Knock Fell is a hill in Cumbria, England. It has a height of 794 m and a prominence of 50 m, and thus is listed as a Hewitt, a Simm and a Nuttall.

The summit lies in the civil parish of Long Marton, but the boundary with the parish of Dufton is only a few metres to the south. There is a cairn, named Knock Old Man, a short distance below the summit, to the south west. There is a smaller cairn on the summit.

Knock Fell lies on the central watershed of England, in that it drains to the Solway Firth from its western slopes, where water of Swindale Beck and Milburn Beck flows into the River Eden, and into the North Sea from its eastern slopes, where Maize Beck and Trout Beck lead to the River Tees.

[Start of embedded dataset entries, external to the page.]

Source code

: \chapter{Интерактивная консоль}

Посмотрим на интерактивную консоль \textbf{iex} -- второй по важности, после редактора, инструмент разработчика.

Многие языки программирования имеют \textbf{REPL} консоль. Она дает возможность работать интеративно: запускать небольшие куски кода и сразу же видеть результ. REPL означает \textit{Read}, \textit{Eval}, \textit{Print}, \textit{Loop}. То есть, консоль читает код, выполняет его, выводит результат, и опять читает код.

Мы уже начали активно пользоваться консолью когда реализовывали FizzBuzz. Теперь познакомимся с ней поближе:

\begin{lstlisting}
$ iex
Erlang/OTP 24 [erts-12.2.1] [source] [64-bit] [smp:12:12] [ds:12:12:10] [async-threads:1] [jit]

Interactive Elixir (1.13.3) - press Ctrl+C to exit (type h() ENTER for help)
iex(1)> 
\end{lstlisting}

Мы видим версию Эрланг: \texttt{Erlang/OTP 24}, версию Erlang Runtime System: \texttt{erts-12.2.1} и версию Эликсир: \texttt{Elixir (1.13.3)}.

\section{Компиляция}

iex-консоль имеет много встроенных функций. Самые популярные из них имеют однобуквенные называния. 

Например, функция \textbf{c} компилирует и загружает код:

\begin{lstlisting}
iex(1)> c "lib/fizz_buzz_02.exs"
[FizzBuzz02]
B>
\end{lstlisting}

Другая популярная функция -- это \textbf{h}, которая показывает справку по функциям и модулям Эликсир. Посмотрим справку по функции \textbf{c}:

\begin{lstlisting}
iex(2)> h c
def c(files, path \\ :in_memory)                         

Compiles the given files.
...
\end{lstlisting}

The Pennine Way National Trail crosses the summit of Knock Fell, en route from Dufton to Cross Fell, the highest point of the Pennines. There is no accommodation or other services between Dufton and Garrigill, and the section has been described as
... the toughest day on the Pennine Way. It’s the longest leg, it includes the highest point and more than 3,000 feet (1,000 metres) of ascent, up to the loftiest ground in England outside the Lake District. Plus route-finding can be tricky and some sections are exposed.
  Knock Fell is within the Moor House-Upper Teesdale national nature reserve. Knock Hill Caverns, described as "Very confusing maze-cave", is a caving area beneath Knock Fell.